[Stored data entries]
--- START ---

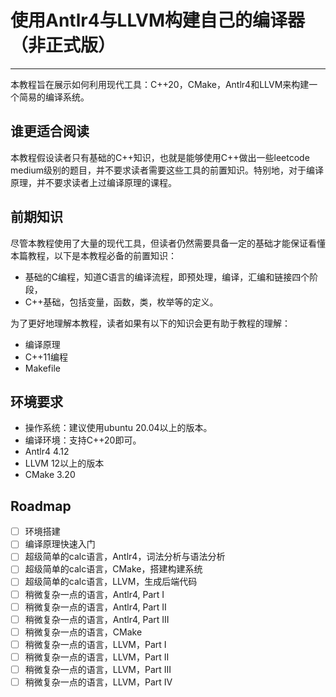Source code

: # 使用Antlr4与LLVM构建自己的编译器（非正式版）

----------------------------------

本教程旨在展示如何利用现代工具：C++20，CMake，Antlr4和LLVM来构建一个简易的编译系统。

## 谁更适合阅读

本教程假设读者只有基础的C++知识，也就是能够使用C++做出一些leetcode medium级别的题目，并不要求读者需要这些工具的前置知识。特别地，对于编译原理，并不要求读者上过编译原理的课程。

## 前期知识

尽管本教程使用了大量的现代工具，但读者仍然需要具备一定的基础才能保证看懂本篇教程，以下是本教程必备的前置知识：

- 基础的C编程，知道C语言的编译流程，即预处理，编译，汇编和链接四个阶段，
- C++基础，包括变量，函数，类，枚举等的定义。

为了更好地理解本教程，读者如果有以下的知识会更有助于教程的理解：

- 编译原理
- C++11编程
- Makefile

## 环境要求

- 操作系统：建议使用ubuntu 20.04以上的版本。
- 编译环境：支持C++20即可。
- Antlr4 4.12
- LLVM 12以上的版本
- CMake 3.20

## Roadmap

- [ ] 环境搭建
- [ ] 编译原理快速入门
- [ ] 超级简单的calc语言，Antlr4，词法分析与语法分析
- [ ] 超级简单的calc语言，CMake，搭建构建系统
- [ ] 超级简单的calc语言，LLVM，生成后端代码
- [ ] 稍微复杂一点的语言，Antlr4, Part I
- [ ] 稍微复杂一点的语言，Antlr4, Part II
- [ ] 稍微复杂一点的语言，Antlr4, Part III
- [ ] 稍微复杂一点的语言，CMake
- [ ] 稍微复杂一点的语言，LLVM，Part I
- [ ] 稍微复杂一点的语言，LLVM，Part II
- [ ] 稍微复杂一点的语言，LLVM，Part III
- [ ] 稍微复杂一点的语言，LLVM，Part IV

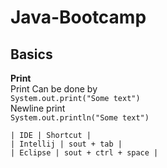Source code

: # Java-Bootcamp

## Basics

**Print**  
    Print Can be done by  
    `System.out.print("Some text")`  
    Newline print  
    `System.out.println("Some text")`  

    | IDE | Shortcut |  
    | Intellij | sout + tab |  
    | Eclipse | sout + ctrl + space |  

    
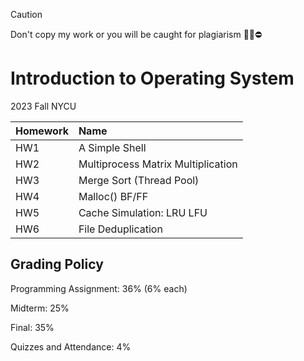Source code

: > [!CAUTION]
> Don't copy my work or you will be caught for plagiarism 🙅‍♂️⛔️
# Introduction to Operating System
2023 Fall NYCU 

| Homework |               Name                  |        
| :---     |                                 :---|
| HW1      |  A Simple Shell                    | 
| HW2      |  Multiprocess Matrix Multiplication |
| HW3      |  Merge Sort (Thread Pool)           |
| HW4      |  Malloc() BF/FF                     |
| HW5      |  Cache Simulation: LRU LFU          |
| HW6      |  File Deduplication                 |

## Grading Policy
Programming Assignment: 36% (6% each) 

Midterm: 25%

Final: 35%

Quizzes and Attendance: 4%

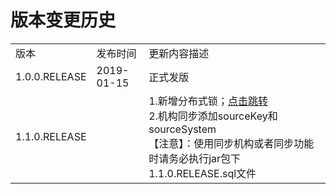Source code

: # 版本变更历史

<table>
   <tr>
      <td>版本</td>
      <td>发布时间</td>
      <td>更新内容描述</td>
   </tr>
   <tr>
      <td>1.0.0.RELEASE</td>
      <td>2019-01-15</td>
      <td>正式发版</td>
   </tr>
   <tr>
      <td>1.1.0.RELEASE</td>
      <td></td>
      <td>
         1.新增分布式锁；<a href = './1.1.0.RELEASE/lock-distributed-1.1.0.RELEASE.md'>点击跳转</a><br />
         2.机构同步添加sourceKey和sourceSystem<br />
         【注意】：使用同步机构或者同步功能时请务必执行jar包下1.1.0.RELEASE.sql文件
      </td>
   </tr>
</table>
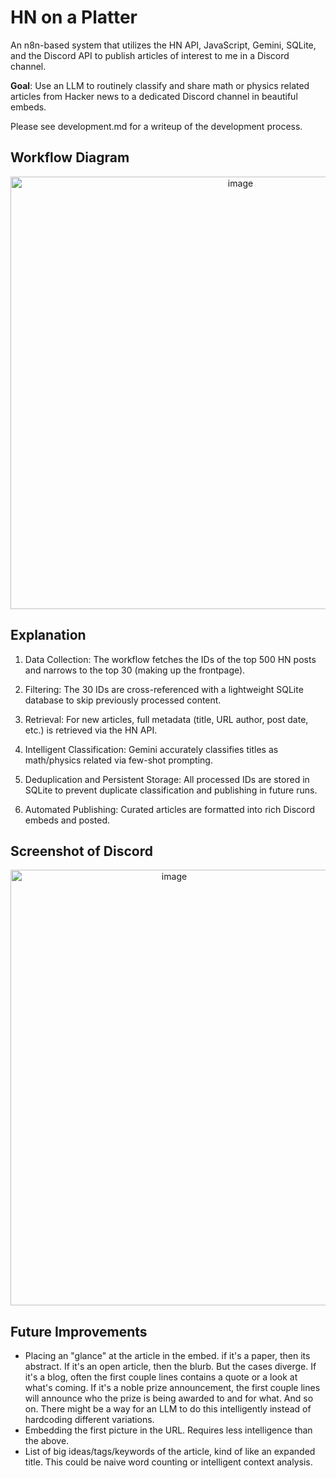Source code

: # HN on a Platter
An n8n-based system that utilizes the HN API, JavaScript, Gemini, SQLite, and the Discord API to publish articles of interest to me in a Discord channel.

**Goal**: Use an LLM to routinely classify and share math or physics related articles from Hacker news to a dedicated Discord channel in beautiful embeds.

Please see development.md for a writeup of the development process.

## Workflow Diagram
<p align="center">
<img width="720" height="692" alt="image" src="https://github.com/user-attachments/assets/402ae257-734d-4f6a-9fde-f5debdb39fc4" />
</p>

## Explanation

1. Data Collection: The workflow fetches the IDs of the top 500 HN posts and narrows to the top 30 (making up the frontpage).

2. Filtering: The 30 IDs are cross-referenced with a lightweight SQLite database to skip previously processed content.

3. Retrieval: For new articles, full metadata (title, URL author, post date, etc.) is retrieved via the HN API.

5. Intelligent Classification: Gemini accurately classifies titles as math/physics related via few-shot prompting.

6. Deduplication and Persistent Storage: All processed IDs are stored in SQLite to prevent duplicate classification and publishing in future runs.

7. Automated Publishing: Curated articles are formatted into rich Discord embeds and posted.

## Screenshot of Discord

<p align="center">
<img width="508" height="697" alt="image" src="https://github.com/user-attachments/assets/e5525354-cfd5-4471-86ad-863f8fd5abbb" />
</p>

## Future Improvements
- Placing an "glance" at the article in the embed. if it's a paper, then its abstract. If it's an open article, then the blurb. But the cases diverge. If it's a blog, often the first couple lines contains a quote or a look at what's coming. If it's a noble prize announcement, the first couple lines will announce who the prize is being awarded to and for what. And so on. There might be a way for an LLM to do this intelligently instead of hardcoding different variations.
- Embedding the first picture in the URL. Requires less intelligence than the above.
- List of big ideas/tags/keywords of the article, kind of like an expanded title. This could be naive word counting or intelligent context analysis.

--- END ---
--- START ---

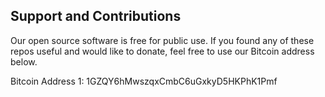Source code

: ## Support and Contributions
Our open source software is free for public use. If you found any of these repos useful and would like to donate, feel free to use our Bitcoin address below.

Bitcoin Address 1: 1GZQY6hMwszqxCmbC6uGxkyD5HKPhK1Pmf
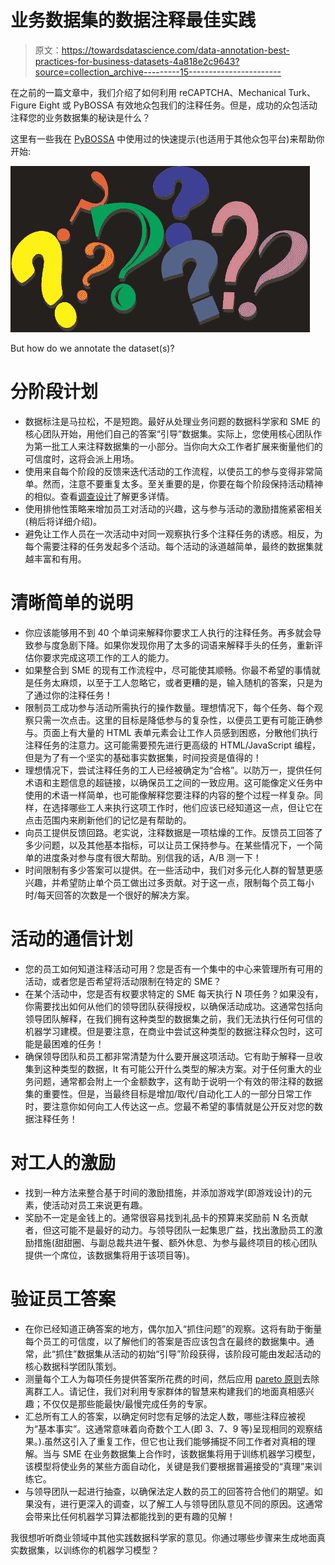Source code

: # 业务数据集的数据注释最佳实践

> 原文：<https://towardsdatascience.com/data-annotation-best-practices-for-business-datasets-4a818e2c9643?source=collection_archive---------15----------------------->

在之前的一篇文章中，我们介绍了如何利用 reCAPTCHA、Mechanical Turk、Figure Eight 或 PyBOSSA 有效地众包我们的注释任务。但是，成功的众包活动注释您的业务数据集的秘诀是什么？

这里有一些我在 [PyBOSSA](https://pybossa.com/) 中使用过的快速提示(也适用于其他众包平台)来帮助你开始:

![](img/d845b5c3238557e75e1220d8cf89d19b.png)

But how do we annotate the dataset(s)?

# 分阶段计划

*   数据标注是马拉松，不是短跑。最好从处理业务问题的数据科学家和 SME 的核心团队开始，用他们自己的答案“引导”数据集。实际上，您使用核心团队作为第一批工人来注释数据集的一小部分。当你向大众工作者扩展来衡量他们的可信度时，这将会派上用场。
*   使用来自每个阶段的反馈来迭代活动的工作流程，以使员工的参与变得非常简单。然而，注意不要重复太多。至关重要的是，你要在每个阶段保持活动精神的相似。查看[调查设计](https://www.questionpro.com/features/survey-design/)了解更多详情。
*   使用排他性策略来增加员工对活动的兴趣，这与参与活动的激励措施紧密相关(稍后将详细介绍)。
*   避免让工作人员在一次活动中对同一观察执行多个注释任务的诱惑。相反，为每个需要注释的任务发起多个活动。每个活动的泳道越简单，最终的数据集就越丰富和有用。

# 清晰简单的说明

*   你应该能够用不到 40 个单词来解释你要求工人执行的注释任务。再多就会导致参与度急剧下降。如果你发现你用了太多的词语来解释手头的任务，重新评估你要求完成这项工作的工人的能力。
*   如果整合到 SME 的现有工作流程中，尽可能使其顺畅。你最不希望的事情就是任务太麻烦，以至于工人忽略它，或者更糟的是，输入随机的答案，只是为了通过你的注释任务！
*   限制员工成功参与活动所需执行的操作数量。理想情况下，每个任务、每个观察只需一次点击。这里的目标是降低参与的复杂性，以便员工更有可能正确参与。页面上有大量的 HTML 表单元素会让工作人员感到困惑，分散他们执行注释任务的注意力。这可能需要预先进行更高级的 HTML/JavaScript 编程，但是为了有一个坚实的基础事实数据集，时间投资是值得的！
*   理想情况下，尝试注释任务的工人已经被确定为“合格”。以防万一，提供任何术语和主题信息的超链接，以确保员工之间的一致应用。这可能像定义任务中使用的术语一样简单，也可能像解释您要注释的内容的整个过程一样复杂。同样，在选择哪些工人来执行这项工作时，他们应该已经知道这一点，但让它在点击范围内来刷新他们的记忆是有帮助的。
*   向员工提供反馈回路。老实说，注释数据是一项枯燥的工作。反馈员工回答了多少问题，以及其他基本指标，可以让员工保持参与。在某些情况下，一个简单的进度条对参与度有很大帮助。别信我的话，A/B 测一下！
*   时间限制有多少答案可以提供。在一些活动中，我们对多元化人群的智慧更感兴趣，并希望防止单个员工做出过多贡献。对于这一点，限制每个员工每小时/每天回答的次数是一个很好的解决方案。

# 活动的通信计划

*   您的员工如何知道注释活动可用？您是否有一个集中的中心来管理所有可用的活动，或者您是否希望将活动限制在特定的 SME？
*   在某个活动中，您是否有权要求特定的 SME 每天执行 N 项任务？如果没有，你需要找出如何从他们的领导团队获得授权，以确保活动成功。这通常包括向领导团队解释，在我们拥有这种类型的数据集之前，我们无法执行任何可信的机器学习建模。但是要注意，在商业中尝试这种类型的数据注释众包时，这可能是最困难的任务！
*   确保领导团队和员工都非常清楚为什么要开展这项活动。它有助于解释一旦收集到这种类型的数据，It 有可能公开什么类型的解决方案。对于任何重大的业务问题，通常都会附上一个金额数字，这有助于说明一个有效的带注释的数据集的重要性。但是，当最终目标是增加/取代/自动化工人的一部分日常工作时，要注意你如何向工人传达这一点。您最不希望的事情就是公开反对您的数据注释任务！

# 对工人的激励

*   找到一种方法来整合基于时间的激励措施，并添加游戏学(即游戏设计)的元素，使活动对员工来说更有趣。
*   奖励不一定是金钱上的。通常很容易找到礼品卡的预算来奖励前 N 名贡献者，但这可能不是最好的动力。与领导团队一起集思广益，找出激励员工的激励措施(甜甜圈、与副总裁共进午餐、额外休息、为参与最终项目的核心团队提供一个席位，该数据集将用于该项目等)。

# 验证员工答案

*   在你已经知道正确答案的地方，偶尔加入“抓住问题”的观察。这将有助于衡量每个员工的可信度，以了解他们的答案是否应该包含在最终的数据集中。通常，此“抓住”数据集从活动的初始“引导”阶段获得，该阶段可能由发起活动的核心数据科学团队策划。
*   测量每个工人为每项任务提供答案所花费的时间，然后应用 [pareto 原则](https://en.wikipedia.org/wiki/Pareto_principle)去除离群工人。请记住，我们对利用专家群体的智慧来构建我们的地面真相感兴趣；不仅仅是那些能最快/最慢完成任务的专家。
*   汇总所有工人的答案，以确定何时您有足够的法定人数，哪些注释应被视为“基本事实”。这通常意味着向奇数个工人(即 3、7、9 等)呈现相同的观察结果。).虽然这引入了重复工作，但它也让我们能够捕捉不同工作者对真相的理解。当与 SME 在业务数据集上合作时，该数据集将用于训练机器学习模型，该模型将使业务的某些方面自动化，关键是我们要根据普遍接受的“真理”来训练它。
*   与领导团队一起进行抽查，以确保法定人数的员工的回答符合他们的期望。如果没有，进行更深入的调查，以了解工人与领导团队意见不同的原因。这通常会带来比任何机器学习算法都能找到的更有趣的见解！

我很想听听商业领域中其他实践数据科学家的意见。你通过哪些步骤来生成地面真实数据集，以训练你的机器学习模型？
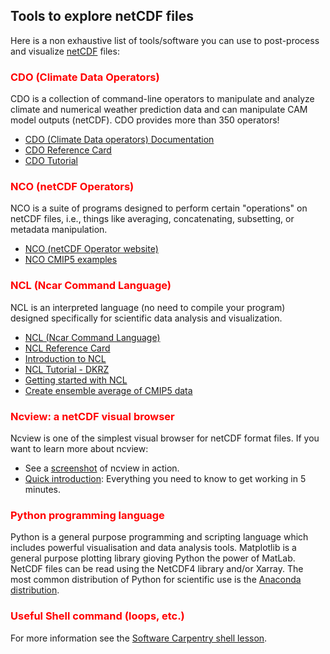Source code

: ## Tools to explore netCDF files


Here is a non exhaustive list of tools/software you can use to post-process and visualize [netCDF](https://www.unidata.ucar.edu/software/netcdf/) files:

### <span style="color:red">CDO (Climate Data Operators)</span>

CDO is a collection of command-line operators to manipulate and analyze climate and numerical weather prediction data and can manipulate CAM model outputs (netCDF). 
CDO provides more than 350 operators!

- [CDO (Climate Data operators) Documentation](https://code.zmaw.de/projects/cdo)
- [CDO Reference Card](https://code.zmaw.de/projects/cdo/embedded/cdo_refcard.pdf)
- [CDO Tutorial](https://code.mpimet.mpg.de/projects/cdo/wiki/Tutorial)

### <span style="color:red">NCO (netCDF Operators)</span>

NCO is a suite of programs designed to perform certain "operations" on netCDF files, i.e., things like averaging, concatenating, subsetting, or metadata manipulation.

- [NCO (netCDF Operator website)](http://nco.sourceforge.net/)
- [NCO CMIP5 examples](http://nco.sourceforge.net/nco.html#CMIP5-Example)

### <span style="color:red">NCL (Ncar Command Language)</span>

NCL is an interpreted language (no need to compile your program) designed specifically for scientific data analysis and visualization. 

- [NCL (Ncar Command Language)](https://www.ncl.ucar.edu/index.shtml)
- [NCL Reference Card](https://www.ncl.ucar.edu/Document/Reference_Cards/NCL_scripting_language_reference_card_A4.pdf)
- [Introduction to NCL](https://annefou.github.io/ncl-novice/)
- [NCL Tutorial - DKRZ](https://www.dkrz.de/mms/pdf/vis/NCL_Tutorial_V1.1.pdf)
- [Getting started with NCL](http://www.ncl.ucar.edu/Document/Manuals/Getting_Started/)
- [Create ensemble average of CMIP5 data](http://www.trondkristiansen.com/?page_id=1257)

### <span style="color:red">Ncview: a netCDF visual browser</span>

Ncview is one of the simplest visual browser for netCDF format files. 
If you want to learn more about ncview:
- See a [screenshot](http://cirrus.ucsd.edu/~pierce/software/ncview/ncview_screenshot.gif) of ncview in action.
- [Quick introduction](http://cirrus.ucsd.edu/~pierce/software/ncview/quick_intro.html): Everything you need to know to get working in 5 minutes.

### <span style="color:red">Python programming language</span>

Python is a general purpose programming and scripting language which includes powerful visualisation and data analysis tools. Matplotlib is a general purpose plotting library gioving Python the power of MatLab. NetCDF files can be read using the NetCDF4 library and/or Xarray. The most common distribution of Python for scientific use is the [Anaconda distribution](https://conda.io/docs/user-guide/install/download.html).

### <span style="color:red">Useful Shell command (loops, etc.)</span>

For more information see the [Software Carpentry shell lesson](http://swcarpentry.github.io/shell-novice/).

--- END ---
--- START ---

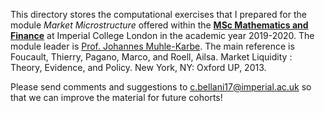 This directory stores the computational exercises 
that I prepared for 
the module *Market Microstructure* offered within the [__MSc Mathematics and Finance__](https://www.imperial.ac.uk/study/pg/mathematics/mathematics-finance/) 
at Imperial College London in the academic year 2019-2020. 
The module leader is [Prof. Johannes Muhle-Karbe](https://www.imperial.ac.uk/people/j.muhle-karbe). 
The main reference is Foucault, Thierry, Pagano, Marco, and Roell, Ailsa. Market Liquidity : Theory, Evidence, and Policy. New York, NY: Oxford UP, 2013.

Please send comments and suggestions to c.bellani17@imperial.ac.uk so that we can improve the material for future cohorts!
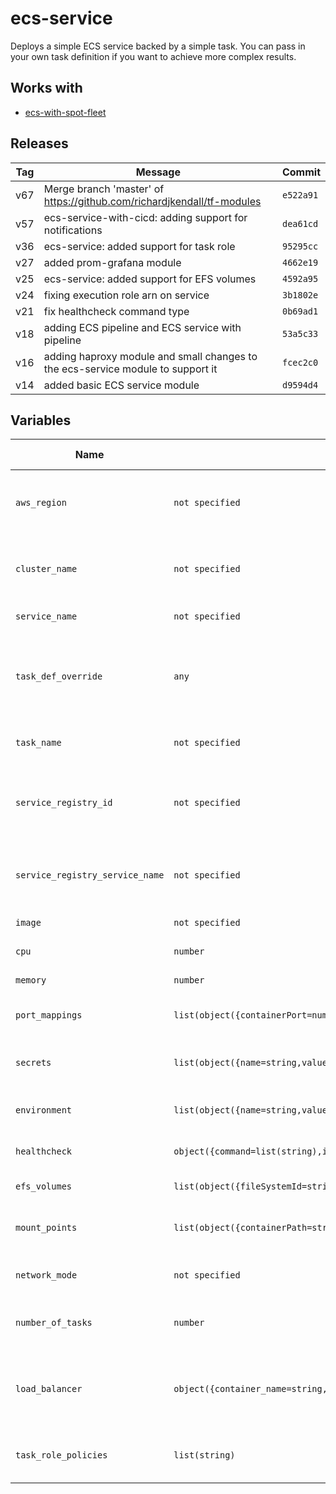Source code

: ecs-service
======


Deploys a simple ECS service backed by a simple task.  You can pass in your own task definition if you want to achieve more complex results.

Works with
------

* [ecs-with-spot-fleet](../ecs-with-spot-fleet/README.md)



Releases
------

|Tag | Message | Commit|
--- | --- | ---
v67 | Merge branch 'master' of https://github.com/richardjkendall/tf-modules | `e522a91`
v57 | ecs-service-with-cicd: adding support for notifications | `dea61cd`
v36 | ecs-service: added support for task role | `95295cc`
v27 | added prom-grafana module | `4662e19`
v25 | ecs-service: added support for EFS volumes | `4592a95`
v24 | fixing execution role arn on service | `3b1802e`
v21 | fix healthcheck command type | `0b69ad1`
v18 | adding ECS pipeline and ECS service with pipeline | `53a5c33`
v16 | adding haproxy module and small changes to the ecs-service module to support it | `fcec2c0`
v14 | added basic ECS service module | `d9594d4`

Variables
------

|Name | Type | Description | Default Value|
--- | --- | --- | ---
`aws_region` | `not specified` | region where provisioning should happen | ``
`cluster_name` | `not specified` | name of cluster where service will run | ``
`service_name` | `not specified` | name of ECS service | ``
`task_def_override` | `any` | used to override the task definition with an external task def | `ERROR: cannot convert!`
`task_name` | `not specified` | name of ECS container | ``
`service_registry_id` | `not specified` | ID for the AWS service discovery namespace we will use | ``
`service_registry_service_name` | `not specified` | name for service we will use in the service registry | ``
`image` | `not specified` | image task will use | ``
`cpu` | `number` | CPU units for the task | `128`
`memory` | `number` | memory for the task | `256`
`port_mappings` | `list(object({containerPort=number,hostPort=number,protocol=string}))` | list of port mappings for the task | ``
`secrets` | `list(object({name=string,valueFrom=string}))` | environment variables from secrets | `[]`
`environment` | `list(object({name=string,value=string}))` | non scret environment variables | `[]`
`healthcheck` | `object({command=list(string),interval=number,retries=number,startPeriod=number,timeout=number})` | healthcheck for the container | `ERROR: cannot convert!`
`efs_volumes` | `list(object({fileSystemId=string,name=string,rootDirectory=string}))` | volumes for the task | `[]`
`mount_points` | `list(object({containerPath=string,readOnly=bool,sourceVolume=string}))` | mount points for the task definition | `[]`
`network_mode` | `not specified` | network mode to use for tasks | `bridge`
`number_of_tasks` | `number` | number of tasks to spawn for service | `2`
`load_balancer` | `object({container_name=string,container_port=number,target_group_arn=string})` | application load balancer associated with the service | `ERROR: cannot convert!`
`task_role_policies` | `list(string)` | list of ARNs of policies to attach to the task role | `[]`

--- END ---

__What you are asked to do__: Output should consist of the lines above from the one with "Bitcoin Address 1: 1GZQY6hMwszqxCmbC6uGxkyD5HKPhK1Pmf" down to the one with "在之前的一篇文章中，我们介绍了如何利用 reCAPTCHA、Mechanical Turk、Figure", exact and without pictures.

__Output below__:
Bitcoin Address 1: 1GZQY6hMwszqxCmbC6uGxkyD5HKPhK1Pmf
Source code

: # 业务数据集的数据注释最佳实践

> 原文：<https://towardsdatascience.com/data-annotation-best-practices-for-business-datasets-4a818e2c9643?source=collection_archive---------15----------------------->

在之前的一篇文章中，我们介绍了如何利用 reCAPTCHA、Mechanical Turk、Figure Eight 或 PyBOSSA 有效地众包我们的注释任务。但是，成功的众包活动注释您的业务数据集的秘诀是什么？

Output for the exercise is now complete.